RECORDED DATA:
- - -
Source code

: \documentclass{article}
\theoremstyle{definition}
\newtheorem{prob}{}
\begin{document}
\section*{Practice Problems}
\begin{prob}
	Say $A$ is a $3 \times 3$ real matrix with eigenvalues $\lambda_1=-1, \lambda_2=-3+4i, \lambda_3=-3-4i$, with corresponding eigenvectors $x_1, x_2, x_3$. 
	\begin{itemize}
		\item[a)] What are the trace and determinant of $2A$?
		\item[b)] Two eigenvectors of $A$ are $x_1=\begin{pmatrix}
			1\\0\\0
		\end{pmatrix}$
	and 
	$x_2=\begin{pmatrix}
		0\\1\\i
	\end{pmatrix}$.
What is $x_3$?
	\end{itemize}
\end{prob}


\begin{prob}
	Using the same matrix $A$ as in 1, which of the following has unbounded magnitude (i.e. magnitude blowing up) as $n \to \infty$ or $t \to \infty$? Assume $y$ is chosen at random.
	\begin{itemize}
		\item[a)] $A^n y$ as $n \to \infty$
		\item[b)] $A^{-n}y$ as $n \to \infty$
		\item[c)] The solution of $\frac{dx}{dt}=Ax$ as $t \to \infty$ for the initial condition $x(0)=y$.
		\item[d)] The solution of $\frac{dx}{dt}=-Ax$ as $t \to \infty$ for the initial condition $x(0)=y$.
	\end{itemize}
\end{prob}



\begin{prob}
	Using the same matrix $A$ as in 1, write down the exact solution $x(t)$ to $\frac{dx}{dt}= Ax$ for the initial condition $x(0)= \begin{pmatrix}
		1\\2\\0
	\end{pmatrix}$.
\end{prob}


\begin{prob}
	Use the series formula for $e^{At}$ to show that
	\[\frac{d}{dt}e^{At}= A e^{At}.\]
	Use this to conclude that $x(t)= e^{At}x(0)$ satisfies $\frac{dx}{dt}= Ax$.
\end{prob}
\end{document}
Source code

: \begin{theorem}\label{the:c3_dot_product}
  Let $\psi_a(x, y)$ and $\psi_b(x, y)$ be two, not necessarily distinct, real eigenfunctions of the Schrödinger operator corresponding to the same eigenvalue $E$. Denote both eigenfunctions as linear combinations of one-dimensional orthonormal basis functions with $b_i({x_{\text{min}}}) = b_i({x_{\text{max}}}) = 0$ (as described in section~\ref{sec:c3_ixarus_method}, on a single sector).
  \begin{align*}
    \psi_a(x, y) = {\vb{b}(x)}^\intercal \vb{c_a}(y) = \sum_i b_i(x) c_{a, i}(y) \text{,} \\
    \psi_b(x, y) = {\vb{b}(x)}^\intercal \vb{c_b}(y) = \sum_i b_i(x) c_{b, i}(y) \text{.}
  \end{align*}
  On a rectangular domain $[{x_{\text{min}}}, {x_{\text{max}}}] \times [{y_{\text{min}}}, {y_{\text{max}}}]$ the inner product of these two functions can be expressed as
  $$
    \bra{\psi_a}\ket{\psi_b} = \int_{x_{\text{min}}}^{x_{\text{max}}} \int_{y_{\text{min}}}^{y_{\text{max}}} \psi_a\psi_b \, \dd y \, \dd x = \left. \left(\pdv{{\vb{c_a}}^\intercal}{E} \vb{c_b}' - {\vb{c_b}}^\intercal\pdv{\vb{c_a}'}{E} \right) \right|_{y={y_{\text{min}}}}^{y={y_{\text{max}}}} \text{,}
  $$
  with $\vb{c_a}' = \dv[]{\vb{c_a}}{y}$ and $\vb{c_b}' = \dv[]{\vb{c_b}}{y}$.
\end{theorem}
- - -
TASK TO CARRY OUT: Copy the whole listing down exactly.

RESULT OF THE EXERCISE:
Source code

: \documentclass{article}
\theoremstyle{definition}
\newtheorem{prob}{}
\begin{document}
\section*{Practice Problems}
\begin{prob}
	Say $A$ is a $3 \times 3$ real matrix with eigenvalues $\lambda_1=-1, \lambda_2=-3+4i, \lambda_3=-3-4i$, with corresponding eigenvectors $x_1, x_2, x_3$. 
	\begin{itemize}
		\item[a)] What are the trace and determinant of $2A$?
		\item[b)] Two eigenvectors of $A$ are $x_1=\begin{pmatrix}
			1\\0\\0
		\end{pmatrix}$
	and 
	$x_2=\begin{pmatrix}
		0\\1\\i
	\end{pmatrix}$.
What is $x_3$?
	\end{itemize}
\end{prob}


\begin{prob}
	Using the same matrix $A$ as in 1, which of the following has unbounded magnitude (i.e. magnitude blowing up) as $n \to \infty$ or $t \to \infty$? Assume $y$ is chosen at random.
	\begin{itemize}
		\item[a)] $A^n y$ as $n \to \infty$
		\item[b)] $A^{-n}y$ as $n \to \infty$
		\item[c)] The solution of $\frac{dx}{dt}=Ax$ as $t \to \infty$ for the initial condition $x(0)=y$.
		\item[d)] The solution of $\frac{dx}{dt}=-Ax$ as $t \to \infty$ for the initial condition $x(0)=y$.
	\end{itemize}
\end{prob}



\begin{prob}
	Using the same matrix $A$ as in 1, write down the exact solution $x(t)$ to $\frac{dx}{dt}= Ax$ for the initial condition $x(0)= \begin{pmatrix}
		1\\2\\0
	\end{pmatrix}$.
\end{prob}


\begin{prob}
	Use the series formula for $e^{At}$ to show that
	\[\frac{d}{dt}e^{At}= A e^{At}.\]
	Use this to conclude that $x(t)= e^{At}x(0)$ satisfies $\frac{dx}{dt}= Ax$.
\end{prob}
\end{document}
Source code

: \begin{theorem}\label{the:c3_dot_product}
  Let $\psi_a(x, y)$ and $\psi_b(x, y)$ be two, not necessarily distinct, real eigenfunctions of the Schrödinger operator corresponding to the same eigenvalue $E$. Denote both eigenfunctions as linear combinations of one-dimensional orthonormal basis functions with $b_i({x_{\text{min}}}) = b_i({x_{\text{max}}}) = 0$ (as described in section~\ref{sec:c3_ixarus_method}, on a single sector).
  \begin{align*}
    \psi_a(x, y) = {\vb{b}(x)}^\intercal \vb{c_a}(y) = \sum_i b_i(x) c_{a, i}(y) \text{,} \\
    \psi_b(x, y) = {\vb{b}(x)}^\intercal \vb{c_b}(y) = \sum_i b_i(x) c_{b, i}(y) \text{.}
  \end{align*}
  On a rectangular domain $[{x_{\text{min}}}, {x_{\text{max}}}] \times [{y_{\text{min}}}, {y_{\text{max}}}]$ the inner product of these two functions can be expressed as
  $$
    \bra{\psi_a}\ket{\psi_b} = \int_{x_{\text{min}}}^{x_{\text{max}}} \int_{y_{\text{min}}}^{y_{\text{max}}} \psi_a\psi_b \, \dd y \, \dd x = \left. \left(\pdv{{\vb{c_a}}^\intercal}{E} \vb{c_b}' - {\vb{c_b}}^\intercal\pdv{\vb{c_a}'}{E} \right) \right|_{y={y_{\text{min}}}}^{y={y_{\text{max}}}} \text{,}
  $$
  with $\vb{c_a}' = \dv[]{\vb{c_a}}{y}$ and $\vb{c_b}' = \dv[]{\vb{c_b}}{y}$.
\end{theorem}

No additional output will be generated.